A hash table is a type of data structure that stores key-value pairs. The key is sent to a hash function that performs arithmetic operations on it. The result (commonly called the hash value or hash) is the index of the key-value pair in the hash table.
A basic hash table consists of two parts:
1. Hash function
As we’ve already seen, the hash function determines the index of our key-value pair. Choosing an efficient hash function is a crucial part of creating a good hash table. You should always ensure that it’s a one-way function, i.e., the key cannot be retrieved from the hash.

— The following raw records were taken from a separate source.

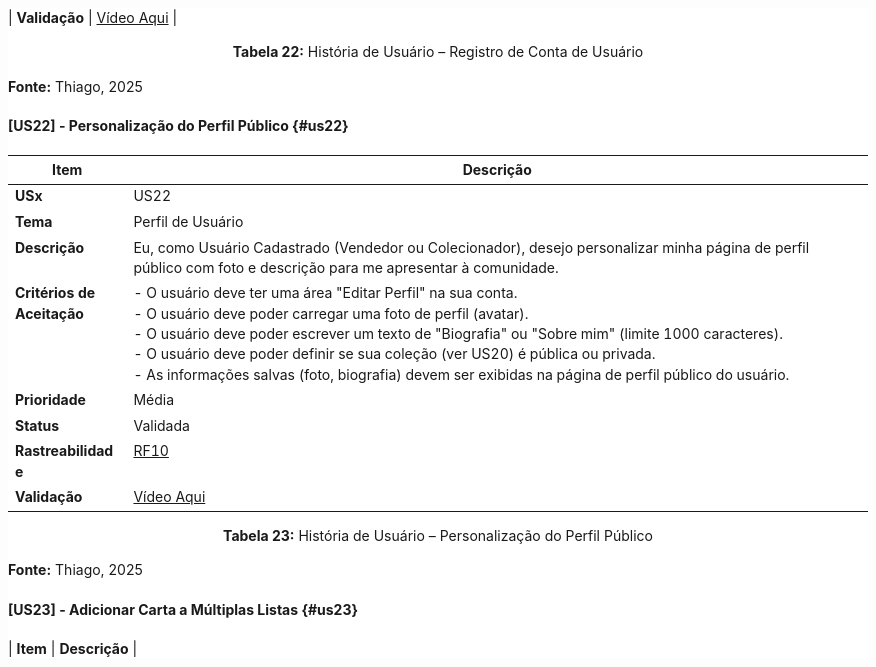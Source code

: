 | **Validação**              | [Vídeo Aqui](https://youtu.be/ITKe7Txs100?t=376)                                                                                                                                                                                                                                                                                                                                                                                                                                                                                                 |

<div align="center"><strong>Tabela 22:</strong> História de Usuário – Registro de Conta de Usuário</div>

**Fonte:** Thiago, 2025

#### [US22] - Personalização do Perfil Público {#us22}

| **Item**                   | **Descrição**                                                                                                                                                                                                                                                                                                                                                                                                             |
| -------------------------- | ------------------------------------------------------------------------------------------------------------------------------------------------------------------------------------------------------------------------------------------------------------------------------------------------------------------------------------------------------------------------------------------------------------------------- |
| **USx**                    | US22                                                                                                                                                                                                                                                                                                                                                                                                                      |
| **Tema**                   | Perfil de Usuário                                                                                                                                                                                                                                                                                                                                                                                                         |
| **Descrição**              | Eu, como Usuário Cadastrado (Vendedor ou Colecionador), desejo personalizar minha página de perfil público com foto e descrição para me apresentar à comunidade.                                                                                                                                                                                                                                                          |
| **Critérios de Aceitação** | - O usuário deve ter uma área "Editar Perfil" na sua conta.<br>- O usuário deve poder carregar uma foto de perfil (avatar).<br>- O usuário deve poder escrever um texto de "Biografia" ou "Sobre mim" (limite 1000 caracteres).<br>- O usuário deve poder definir se sua coleção (ver US20) é pública ou privada.<br>- As informações salvas (foto, biografia) devem ser exibidas na página de perfil público do usuário. |
| **Prioridade**             | Média                                                                                                                                                                                                                                                                                                                                                                                                                     |
| **Status**                 | Validada                                                                                                                                                                                                                                                                                                                                                                                                                  |
| **Rastreabilidade**        | [RF10](../../03_elicitacao/artefatos/requisitos_elicitados.md#rf10)                                                                                                                                                                                                                                                                                                                                                       |
| **Validação**              | [Vídeo Aqui](https://youtu.be/ITKe7Txs100?t=376)                                                                                                                                                                                                                                                                                                                                                                          |

<div align="center"><strong>Tabela 23:</strong> História de Usuário – Personalização do Perfil Público</div>

**Fonte:** Thiago, 2025

#### [US23] - Adicionar Carta a Múltiplas Listas {#us23}

| **Item**                   | **Descrição**                                                                                                                                                                                                                                                                                                                                                                                                                                                                                                                                                     |
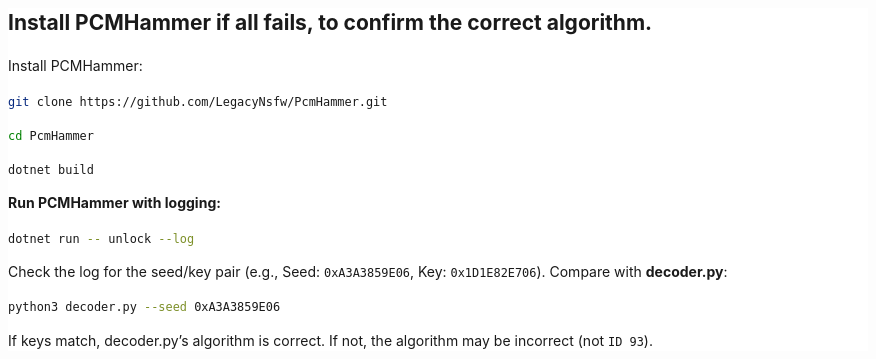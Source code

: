 ## Install PCMHammer if all fails, to confirm the correct algorithm.

Install PCMHammer:
```bash
git clone https://github.com/LegacyNsfw/PcmHammer.git
```
```bash
cd PcmHammer
```
```bash
dotnet build
```
**Run PCMHammer with logging:**
```bash
dotnet run -- unlock --log
```
Check the log for the seed/key pair (e.g., Seed: `0xA3A3859E06`, Key: `0x1D1E82E706`).
Compare with **decoder.py**:
```bash
python3 decoder.py --seed 0xA3A3859E06
```
If keys match, decoder.py’s algorithm is correct.
If not, the algorithm may be incorrect (not `ID 93`).
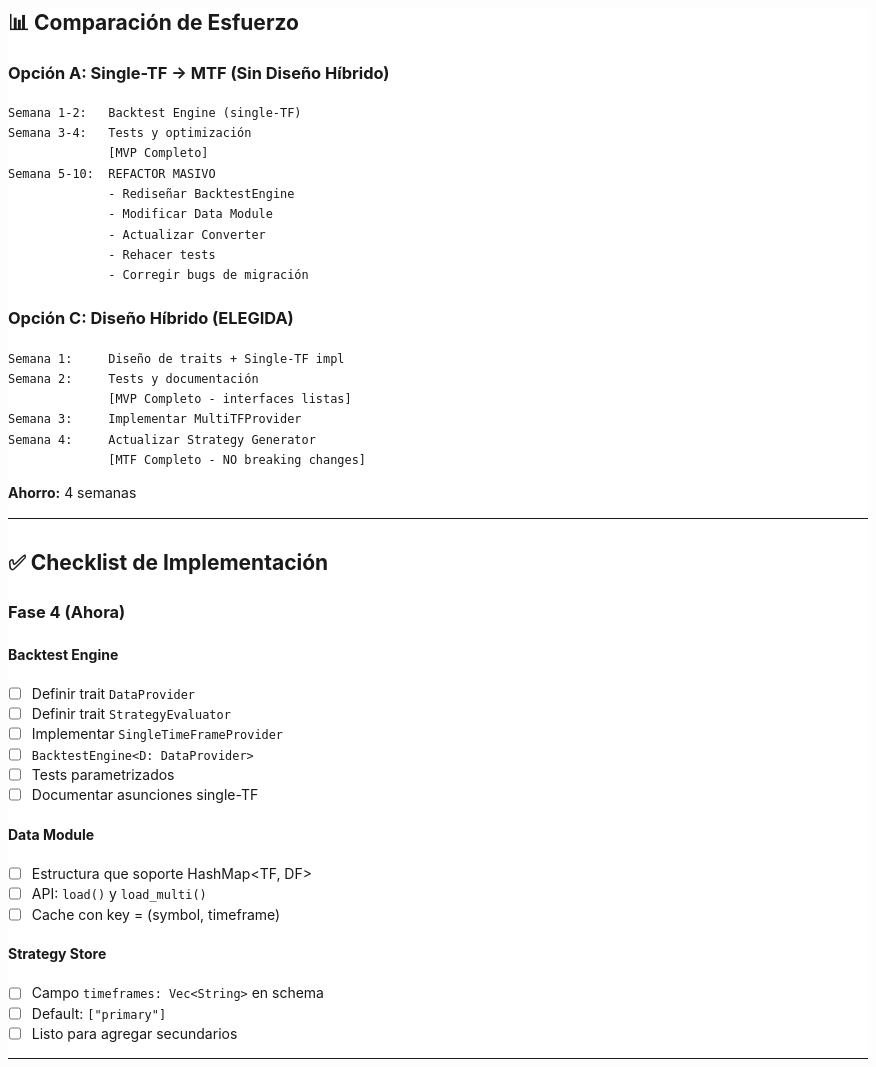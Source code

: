 
## 📊 Comparación de Esfuerzo

### Opción A: Single-TF → MTF (Sin Diseño Híbrido)

```
Semana 1-2:   Backtest Engine (single-TF)
Semana 3-4:   Tests y optimización
              [MVP Completo]
Semana 5-10:  REFACTOR MASIVO
              - Rediseñar BacktestEngine
              - Modificar Data Module
              - Actualizar Converter
              - Rehacer tests
              - Corregir bugs de migración
```

### Opción C: Diseño Híbrido (ELEGIDA)

```
Semana 1:     Diseño de traits + Single-TF impl
Semana 2:     Tests y documentación
              [MVP Completo - interfaces listas]
Semana 3:     Implementar MultiTFProvider
Semana 4:     Actualizar Strategy Generator
              [MTF Completo - NO breaking changes]
```

**Ahorro:** 4 semanas

---

## ✅ Checklist de Implementación

### Fase 4 (Ahora)

#### Backtest Engine
- [ ] Definir trait `DataProvider`
- [ ] Definir trait `StrategyEvaluator`
- [ ] Implementar `SingleTimeFrameProvider`
- [ ] `BacktestEngine<D: DataProvider>`
- [ ] Tests parametrizados
- [ ] Documentar asunciones single-TF

#### Data Module
- [ ] Estructura que soporte HashMap<TF, DF>
- [ ] API: `load()` y `load_multi()`
- [ ] Cache con key = (symbol, timeframe)

#### Strategy Store
- [ ] Campo `timeframes: Vec<String>` en schema
- [ ] Default: `["primary"]`
- [ ] Listo para agregar secundarios

---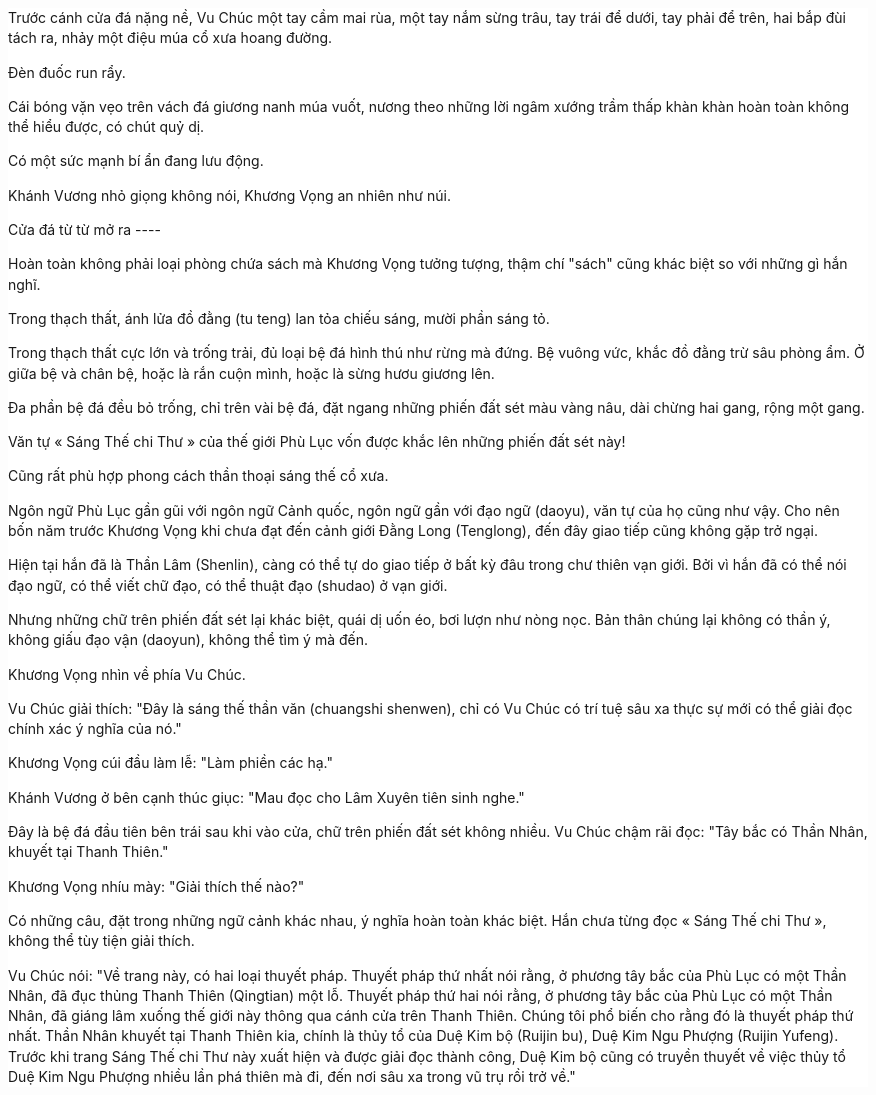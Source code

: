 Trước cánh cửa đá nặng nề, Vu Chúc một tay cầm mai rùa, một tay nắm sừng trâu, tay trái để dưới, tay phải để trên, hai bắp đùi tách ra, nhảy một điệu múa cổ xưa hoang đường.

Đèn đuốc run rẩy.

Cái bóng vặn vẹo trên vách đá giương nanh múa vuốt, nương theo những lời ngâm xướng trầm thấp khàn khàn hoàn toàn không thể hiểu được, có chút quỷ dị.

Có một sức mạnh bí ẩn đang lưu động.

Khánh Vương nhỏ giọng không nói, Khương Vọng an nhiên như núi.

Cửa đá từ từ mở ra ----

Hoàn toàn không phải loại phòng chứa sách mà Khương Vọng tưởng tượng, thậm chí "sách" cũng khác biệt so với những gì hắn nghĩ.

Trong thạch thất, ánh lửa đồ đằng (tu teng) lan tỏa chiếu sáng, mười phần sáng tỏ.

Trong thạch thất cực lớn và trống trải, đủ loại bệ đá hình thú như rừng mà đứng. Bệ vuông vức, khắc đồ đằng trừ sâu phòng ẩm. Ở giữa bệ và chân bệ, hoặc là rắn cuộn mình, hoặc là sừng hươu giương lên.

Đa phần bệ đá đều bỏ trống, chỉ trên vài bệ đá, đặt ngang những phiến đất sét màu vàng nâu, dài chừng hai gang, rộng một gang.

Văn tự « Sáng Thế chi Thư » của thế giới Phù Lục vốn được khắc lên những phiến đất sét này!

Cũng rất phù hợp phong cách thần thoại sáng thế cổ xưa.

Ngôn ngữ Phù Lục gần gũi với ngôn ngữ Cảnh quốc, ngôn ngữ gần với đạo ngữ (daoyu), văn tự của họ cũng như vậy. Cho nên bốn năm trước Khương Vọng khi chưa đạt đến cảnh giới Đằng Long (Tenglong), đến đây giao tiếp cũng không gặp trở ngại.

Hiện tại hắn đã là Thần Lâm (Shenlin), càng có thể tự do giao tiếp ở bất kỳ đâu trong chư thiên vạn giới. Bởi vì hắn đã có thể nói đạo ngữ, có thể viết chữ đạo, có thể thuật đạo (shudao) ở vạn giới.

Nhưng những chữ trên phiến đất sét lại khác biệt, quái dị uốn éo, bơi lượn như nòng nọc. Bản thân chúng lại không có thần ý, không giấu đạo vận (daoyun), không thể tìm ý mà đến.

Khương Vọng nhìn về phía Vu Chúc.

Vu Chúc giải thích: "Đây là sáng thế thần văn (chuangshi shenwen), chỉ có Vu Chúc có trí tuệ sâu xa thực sự mới có thể giải đọc chính xác ý nghĩa của nó."

Khương Vọng cúi đầu làm lễ: "Làm phiền các hạ."

Khánh Vương ở bên cạnh thúc giục: "Mau đọc cho Lâm Xuyên tiên sinh nghe."

Đây là bệ đá đầu tiên bên trái sau khi vào cửa, chữ trên phiến đất sét không nhiều. Vu Chúc chậm rãi đọc: "Tây bắc có Thần Nhân, khuyết tại Thanh Thiên."

Khương Vọng nhíu mày: "Giải thích thế nào?"

Có những câu, đặt trong những ngữ cảnh khác nhau, ý nghĩa hoàn toàn khác biệt. Hắn chưa từng đọc « Sáng Thế chi Thư », không thể tùy tiện giải thích.

Vu Chúc nói: "Về trang này, có hai loại thuyết pháp. Thuyết pháp thứ nhất nói rằng, ở phương tây bắc của Phù Lục có một Thần Nhân, đã đục thủng Thanh Thiên (Qingtian) một lỗ. Thuyết pháp thứ hai nói rằng, ở phương tây bắc của Phù Lục có một Thần Nhân, đã giáng lâm xuống thế giới này thông qua cánh cửa trên Thanh Thiên. Chúng tôi phổ biến cho rằng đó là thuyết pháp thứ nhất. Thần Nhân khuyết tại Thanh Thiên kia, chính là thủy tổ của Duệ Kim bộ (Ruijin bu), Duệ Kim Ngu Phượng (Ruijin Yufeng). Trước khi trang Sáng Thế chi Thư này xuất hiện và được giải đọc thành công, Duệ Kim bộ cũng có truyền thuyết về việc thủy tổ Duệ Kim Ngu Phượng nhiều lần phá thiên mà đi, đến nơi sâu xa trong vũ trụ rồi trở về."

Another property of a good hash function is that it avoids producing the same hash for different keys.
2. Array
The array holds all the key-value entries in the table. The size of the array should be set according to the amount of data expected.
A collision occurs when two keys get mapped to the same index. There are several ways of handling collisions.
1. Linear probing
If a pair is hashed to a slot which is already occupied, it searches linearly for the next free slot in the table.
2. Chaining
The hash table will be an array of linked lists. All keys mapping to the same index will be stored as linked list nodes at that index.
3. Resizing the hash table
The size of the hash table can be increased in order to spread the hash entries further apart. A threshold value signifies the percentage of the hash table that needs to be occupied before resizing. A hash table with a threshold of 0.6 would resize when 60% of the space is occupied. As a convention, the size of the hashtable is doubled. This can be memory intensive.
Operation | Average | Worst |
---|---|---|
Search | O(1) | O(n) |
Insertion | O(1) | O(n) |
Deletion | O(1) | O(n) |
Space | O(n) | O(n) |